Warde makes the case that the physical act of typesetting, which fulfills about 80% of graphic design’s typical mandate, is a kind of mystery. The “sheer magic” of “black marks on paper” is not just an anomaly of modern civilization — it is a uniquely peculiar act of communication across time and space. You and I, dear designer, are having a weird, one-way conversation through this very vehicle.
What I’m trying to get at is that even at the very outset of “graphic design” (a phrase coined only eight years earlier by William Addison Dwiggins), theorists tried to rationalize and even instrumentalize design and yet could not keep their hands off its mystery.
Type, colour, imagery and structure — each of these are draped in enigma. Cognitive psychologists still don’t know how letterforms come together in words and sentences to so quickly make meaning. The brain can retrieve the gist and any associated details about a given word in less than 200 microseconds. And the same applies to colour; there are objective attributes to colour itself but our subjective and cultural interpretation of them goes beyond what any theory can coherently and accurately describe. Imagery, as you know, is a fabulation. We can’t trust our eyes to distinguish fact from fiction, illusion from illustration, idea from idiocy. And content structure? Design and designers have always made use of whatever contemporary vehicle is available; folio one day, 16:9 the next.

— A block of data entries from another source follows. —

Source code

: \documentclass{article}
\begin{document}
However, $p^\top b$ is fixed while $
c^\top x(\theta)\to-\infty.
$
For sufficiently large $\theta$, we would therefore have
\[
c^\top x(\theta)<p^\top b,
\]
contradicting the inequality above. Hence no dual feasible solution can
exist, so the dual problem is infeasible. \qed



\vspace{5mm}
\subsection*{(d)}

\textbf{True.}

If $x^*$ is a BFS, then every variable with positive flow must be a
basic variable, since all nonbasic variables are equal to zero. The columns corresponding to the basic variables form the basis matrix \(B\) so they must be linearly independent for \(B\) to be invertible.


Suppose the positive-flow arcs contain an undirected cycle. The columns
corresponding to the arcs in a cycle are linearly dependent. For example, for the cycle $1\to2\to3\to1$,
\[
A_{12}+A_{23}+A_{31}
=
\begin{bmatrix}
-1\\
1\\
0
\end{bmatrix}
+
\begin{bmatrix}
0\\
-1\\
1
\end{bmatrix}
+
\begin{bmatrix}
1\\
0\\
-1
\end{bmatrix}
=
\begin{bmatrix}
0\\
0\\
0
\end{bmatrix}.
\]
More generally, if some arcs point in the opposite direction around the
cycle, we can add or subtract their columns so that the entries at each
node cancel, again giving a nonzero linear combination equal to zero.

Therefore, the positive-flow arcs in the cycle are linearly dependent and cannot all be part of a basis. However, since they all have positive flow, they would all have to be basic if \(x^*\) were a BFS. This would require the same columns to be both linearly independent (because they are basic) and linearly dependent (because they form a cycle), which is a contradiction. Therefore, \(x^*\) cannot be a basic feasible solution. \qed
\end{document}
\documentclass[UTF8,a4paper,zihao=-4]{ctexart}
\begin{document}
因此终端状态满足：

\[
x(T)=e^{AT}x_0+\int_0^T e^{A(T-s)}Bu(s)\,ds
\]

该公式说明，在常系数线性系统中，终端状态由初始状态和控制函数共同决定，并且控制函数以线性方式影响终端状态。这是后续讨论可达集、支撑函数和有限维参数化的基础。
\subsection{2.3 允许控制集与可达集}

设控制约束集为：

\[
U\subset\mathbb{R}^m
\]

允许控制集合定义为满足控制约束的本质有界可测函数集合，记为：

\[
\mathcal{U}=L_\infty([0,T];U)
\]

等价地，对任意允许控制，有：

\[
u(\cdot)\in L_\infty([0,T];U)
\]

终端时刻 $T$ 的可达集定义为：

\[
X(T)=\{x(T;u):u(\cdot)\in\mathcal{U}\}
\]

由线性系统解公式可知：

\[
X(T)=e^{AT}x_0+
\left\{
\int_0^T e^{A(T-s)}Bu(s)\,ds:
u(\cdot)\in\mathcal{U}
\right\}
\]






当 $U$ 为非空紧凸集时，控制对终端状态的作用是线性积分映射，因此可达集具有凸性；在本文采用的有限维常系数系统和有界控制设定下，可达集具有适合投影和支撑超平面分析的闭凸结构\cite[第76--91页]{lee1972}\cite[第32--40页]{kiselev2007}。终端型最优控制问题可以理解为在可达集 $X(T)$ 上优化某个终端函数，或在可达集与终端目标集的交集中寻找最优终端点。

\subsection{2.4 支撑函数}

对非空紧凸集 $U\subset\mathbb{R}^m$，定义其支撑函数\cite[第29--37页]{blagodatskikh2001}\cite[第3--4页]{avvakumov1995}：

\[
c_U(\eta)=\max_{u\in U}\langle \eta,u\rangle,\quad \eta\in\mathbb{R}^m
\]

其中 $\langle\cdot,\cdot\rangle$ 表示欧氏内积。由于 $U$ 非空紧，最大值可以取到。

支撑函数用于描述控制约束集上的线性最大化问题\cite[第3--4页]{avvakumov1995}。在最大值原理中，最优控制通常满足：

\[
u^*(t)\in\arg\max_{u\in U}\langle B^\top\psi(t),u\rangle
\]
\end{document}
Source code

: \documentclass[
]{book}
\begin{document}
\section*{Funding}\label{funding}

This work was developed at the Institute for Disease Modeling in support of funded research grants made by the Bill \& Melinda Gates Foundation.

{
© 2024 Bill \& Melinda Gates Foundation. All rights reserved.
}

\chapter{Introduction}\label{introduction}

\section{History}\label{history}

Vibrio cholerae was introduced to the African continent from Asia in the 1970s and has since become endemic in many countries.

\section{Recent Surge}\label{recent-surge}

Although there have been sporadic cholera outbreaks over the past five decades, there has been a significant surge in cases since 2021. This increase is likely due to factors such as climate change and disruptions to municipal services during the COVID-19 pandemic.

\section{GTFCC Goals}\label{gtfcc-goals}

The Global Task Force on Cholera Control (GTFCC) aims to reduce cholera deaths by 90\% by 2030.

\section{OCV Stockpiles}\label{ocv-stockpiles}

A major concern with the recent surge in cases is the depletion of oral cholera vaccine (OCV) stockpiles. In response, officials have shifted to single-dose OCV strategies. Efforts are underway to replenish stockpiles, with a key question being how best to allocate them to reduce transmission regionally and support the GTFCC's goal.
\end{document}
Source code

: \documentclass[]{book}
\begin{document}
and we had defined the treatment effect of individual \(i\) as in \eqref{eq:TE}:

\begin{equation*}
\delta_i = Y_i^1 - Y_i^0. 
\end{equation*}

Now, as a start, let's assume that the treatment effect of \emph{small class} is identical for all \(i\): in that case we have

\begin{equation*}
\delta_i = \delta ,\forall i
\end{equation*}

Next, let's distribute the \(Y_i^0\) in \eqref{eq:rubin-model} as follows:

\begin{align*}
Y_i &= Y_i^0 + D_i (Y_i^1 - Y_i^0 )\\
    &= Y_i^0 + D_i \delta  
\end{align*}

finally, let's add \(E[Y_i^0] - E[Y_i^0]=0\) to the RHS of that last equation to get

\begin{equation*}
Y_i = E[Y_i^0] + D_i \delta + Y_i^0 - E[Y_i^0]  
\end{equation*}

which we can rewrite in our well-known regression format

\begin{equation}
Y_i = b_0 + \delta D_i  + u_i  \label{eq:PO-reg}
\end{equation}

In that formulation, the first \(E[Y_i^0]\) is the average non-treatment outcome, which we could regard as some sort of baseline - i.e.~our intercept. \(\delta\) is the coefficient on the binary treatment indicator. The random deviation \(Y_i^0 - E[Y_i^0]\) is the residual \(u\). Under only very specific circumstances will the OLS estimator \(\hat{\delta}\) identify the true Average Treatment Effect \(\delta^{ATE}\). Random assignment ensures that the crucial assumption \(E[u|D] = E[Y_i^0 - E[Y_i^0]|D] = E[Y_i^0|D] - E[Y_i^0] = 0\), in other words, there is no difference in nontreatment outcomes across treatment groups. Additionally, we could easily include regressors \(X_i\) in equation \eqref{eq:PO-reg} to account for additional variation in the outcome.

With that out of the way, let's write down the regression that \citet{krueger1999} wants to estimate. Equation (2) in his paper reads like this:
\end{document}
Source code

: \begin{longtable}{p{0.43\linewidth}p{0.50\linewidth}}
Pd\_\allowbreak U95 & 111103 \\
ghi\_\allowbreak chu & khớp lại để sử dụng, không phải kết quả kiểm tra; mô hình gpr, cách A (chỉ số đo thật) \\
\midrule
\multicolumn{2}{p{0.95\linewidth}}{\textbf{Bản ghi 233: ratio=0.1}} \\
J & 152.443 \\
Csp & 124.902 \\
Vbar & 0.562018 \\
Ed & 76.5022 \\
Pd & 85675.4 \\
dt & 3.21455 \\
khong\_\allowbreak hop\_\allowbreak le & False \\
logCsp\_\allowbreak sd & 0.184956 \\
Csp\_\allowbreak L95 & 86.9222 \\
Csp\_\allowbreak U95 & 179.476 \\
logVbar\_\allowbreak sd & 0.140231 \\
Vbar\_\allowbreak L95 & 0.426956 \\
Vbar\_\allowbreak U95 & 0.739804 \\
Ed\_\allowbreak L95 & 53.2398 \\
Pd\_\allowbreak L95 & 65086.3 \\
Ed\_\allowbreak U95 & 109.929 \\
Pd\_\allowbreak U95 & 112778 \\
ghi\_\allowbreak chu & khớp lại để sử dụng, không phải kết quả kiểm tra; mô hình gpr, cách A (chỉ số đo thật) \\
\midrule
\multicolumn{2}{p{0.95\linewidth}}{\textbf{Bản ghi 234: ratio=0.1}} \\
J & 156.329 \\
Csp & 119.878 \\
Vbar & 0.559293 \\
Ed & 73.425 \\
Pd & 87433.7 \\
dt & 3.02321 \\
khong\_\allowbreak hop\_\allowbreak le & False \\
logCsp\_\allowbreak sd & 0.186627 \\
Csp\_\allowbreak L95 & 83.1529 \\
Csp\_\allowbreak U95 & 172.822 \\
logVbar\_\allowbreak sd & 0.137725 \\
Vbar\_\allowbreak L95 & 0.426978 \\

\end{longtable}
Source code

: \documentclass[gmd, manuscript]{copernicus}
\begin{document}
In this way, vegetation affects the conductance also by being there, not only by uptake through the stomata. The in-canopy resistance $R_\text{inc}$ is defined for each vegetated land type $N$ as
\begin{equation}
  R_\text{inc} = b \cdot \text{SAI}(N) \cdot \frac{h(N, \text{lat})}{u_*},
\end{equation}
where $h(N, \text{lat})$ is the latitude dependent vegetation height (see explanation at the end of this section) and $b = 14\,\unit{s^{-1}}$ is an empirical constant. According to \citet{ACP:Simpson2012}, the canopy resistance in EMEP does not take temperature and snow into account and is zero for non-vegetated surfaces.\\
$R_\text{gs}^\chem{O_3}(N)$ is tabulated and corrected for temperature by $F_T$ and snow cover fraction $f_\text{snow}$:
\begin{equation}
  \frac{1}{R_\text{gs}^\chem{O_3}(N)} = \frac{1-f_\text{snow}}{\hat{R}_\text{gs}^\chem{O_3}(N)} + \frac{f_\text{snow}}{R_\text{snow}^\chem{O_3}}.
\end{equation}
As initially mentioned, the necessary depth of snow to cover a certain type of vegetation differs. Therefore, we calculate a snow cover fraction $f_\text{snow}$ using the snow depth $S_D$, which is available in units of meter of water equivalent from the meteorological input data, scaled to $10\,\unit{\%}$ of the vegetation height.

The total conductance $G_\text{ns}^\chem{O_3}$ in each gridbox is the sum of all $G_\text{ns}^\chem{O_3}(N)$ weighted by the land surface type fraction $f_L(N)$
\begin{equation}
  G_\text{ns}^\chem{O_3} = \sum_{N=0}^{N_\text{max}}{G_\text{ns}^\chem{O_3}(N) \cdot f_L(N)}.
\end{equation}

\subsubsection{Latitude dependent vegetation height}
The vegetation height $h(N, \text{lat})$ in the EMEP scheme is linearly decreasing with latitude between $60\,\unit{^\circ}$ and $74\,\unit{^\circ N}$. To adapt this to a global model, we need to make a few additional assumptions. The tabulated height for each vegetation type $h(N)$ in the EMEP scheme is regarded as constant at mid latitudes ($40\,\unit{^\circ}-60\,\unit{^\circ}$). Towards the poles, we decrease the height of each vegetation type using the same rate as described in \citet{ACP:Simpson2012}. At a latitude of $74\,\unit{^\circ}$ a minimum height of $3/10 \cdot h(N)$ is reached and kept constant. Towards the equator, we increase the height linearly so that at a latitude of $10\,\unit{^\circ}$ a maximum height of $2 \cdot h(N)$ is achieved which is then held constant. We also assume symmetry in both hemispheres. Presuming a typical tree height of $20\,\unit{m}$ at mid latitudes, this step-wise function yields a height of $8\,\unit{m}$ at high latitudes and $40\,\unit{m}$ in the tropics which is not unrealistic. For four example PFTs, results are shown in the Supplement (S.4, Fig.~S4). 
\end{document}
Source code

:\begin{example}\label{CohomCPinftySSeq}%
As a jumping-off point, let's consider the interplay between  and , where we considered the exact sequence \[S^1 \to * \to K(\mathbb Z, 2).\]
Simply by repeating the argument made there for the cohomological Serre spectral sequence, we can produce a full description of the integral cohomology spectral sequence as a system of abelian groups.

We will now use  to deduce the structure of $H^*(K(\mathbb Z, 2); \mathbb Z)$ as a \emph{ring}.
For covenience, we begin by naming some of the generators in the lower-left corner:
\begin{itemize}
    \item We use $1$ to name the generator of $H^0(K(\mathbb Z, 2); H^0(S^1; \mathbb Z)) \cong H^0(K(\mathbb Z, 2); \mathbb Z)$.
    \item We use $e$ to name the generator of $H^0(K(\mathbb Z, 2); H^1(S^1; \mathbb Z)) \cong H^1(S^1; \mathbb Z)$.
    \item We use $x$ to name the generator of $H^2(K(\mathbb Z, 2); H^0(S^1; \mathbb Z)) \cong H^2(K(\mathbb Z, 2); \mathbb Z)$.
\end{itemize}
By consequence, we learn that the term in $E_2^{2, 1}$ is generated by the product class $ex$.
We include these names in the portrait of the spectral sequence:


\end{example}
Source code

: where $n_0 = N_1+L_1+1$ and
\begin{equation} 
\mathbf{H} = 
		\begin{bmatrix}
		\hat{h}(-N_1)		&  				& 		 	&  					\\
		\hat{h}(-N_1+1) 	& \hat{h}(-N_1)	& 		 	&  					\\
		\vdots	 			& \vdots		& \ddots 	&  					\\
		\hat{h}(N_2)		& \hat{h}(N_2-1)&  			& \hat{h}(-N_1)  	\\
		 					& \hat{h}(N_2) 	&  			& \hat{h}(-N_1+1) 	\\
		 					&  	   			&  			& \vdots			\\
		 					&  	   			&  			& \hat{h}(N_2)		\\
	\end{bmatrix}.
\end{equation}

How all of these visual objects come together for us, across people and place, into received consciousness, is unexplained. Even in the case of generative AI, engineers and researchers are not sure how those manifold images are created and why some are more meaningful or marvellous.
All of this leads me to believe that, despite what we are being told, dear designer, we are far from understanding our work and farther from being fundamentally replaced. Design, like all artistic practice, stems from the mastery of mystery, and commands us to stay attuned to the complexity of what is before us.
Yours,
Image of the week

This is a stunning image of the Rosetta Stone. If you are ever in the vicinity of the British Museum, be sure to visit this object. The gravity and gravitas of this document is unmistakable. Carved in 196 BC (about 2,200 years ago), the stone contains three texts, the first in Ancient Egyptian using hieroglyphic and Demotic scripts and the bottom is in Ancient Greek. Found in 1799 by French colonists, it helped the west to finally decipher hieroglyphs and helped it understand the political, economic and spiritual belief systems of the ancient Egyptians. Hieroglyphs went untranslated for 1,200 years.
Quote of the week
Design is one of the few disciplines that is a science as well as an art. Effective, meaningful design requires intellectual, rational rigor along with the ability to elicit emotions and beliefs. Thus, designers must balance both the logic and lyricism of humanity every time they design something, a task that requires a singularly mysterious skill.